**ABOUT THIS EXERCISE**
Once the line with "- **Frameworks:** Next.js, NestJS, Slim" is found in the entries below, repeat it and each following line exactly, up to and including the line with "### 🚀 Backend Lead". Add no other lines.

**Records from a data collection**
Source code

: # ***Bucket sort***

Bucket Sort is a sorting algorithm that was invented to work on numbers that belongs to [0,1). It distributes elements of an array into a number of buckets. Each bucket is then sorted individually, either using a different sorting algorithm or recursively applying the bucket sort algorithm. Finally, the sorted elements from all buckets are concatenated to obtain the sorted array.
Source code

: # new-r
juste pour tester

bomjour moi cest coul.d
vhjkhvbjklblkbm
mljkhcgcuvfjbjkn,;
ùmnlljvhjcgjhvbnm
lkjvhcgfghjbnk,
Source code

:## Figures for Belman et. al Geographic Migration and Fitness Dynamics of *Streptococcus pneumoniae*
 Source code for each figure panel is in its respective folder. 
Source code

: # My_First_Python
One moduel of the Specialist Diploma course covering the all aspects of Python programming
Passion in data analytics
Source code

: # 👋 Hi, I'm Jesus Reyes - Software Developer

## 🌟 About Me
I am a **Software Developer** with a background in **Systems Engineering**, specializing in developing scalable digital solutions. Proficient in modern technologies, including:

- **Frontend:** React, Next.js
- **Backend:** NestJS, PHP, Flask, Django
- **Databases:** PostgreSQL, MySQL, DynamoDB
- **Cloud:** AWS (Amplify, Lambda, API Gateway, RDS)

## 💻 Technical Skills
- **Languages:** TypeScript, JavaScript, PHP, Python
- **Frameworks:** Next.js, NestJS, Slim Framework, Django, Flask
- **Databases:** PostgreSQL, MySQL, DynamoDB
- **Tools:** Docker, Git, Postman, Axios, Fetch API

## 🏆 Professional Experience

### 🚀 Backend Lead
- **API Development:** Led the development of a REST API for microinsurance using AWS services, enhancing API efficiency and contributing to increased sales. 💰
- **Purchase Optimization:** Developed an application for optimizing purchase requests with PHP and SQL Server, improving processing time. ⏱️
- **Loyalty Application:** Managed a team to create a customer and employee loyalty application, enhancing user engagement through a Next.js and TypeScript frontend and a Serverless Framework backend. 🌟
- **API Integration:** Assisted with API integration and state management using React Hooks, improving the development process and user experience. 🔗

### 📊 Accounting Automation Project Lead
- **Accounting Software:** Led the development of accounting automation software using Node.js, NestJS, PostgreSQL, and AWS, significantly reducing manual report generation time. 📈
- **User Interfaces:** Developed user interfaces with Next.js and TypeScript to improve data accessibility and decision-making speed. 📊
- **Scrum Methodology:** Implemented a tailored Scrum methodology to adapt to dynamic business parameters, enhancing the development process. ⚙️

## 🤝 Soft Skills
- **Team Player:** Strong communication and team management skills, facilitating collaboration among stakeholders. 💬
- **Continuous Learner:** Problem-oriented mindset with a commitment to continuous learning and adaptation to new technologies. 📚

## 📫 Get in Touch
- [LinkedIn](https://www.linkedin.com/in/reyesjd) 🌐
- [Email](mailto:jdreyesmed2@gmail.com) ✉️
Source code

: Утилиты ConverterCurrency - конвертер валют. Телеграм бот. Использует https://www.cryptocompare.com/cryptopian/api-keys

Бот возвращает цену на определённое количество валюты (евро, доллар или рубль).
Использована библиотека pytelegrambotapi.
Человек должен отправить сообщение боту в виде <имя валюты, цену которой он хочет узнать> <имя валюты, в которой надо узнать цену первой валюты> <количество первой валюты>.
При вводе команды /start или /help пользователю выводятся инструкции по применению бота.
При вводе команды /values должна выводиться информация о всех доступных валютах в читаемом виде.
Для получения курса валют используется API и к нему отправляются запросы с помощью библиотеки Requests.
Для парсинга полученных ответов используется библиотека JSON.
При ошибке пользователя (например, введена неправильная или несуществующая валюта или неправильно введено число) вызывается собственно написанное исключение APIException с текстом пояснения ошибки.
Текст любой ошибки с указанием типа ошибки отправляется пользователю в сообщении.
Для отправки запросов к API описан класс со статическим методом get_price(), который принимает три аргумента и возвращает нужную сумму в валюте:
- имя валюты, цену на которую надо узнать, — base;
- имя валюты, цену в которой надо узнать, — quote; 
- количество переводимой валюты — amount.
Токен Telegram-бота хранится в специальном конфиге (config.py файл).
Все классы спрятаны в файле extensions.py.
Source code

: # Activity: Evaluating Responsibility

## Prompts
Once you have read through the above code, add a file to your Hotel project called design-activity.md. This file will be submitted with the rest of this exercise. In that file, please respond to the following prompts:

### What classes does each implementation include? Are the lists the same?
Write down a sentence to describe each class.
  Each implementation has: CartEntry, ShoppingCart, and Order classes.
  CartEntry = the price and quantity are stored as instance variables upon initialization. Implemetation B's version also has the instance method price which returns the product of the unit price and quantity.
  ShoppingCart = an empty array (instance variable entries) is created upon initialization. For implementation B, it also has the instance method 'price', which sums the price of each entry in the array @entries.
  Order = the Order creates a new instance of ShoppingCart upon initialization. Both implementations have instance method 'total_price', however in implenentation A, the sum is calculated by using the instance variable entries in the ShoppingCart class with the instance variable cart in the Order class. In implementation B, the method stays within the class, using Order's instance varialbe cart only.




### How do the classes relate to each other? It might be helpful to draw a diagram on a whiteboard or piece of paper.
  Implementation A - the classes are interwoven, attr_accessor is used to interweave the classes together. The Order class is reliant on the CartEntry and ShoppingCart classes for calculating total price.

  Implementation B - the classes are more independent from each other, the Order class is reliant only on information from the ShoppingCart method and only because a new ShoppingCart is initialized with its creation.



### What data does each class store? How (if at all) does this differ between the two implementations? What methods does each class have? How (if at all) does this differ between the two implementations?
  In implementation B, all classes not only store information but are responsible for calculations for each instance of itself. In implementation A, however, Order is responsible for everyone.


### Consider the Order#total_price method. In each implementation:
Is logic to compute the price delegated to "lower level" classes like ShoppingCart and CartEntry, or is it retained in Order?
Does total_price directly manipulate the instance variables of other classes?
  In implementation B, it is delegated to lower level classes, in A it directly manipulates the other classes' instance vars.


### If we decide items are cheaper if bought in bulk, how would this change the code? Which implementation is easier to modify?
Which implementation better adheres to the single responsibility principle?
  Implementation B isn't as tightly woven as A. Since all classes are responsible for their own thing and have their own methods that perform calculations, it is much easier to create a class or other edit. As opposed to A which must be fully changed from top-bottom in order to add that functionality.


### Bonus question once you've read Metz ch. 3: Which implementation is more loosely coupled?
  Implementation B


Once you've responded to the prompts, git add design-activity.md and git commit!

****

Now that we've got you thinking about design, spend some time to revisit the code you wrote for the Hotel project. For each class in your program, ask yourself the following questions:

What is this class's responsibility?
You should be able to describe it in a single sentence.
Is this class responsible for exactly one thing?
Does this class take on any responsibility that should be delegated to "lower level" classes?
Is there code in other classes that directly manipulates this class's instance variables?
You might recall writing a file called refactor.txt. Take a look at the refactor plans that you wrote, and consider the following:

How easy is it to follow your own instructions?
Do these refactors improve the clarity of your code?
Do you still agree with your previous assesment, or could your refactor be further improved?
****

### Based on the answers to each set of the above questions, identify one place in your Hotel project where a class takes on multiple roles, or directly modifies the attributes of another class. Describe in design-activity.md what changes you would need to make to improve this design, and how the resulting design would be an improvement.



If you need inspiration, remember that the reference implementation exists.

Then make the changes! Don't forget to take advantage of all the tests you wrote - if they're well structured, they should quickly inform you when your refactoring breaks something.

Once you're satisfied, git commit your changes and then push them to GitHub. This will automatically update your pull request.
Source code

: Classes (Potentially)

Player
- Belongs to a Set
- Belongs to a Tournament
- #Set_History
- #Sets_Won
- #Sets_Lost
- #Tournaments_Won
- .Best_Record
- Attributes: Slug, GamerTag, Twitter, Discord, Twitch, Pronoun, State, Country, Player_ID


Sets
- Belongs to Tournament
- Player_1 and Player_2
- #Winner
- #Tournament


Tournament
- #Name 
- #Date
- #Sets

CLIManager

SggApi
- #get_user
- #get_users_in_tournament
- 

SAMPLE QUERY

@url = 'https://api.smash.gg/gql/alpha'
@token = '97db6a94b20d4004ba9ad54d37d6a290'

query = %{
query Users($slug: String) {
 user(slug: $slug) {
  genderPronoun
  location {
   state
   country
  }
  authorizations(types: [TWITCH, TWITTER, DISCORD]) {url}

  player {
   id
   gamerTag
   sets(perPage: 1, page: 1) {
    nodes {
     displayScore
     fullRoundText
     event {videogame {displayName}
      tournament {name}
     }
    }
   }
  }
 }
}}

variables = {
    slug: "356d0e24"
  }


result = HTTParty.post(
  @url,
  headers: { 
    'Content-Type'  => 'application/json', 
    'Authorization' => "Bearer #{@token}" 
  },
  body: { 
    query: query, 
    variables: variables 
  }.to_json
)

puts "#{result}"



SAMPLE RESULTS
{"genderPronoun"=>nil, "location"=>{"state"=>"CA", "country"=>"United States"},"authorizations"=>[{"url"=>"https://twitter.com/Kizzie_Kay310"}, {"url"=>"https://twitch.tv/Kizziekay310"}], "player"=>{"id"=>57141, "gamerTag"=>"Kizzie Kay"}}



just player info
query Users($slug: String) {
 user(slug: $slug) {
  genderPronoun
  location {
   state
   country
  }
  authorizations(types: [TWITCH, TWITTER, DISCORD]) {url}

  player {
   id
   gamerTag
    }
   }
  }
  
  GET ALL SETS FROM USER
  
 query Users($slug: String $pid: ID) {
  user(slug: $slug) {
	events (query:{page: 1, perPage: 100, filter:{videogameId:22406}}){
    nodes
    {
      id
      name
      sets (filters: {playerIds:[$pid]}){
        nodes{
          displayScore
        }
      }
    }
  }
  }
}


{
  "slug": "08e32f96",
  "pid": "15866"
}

**TASK ANSWER**
- **Frameworks:** Next.js, NestJS, Slim Framework, Django, Flask
- **Databases:** PostgreSQL, MySQL, DynamoDB
- **Tools:** Docker, Git, Postman, Axios, Fetch API

## 🏆 Professional Experience

### 🚀 Backend Lead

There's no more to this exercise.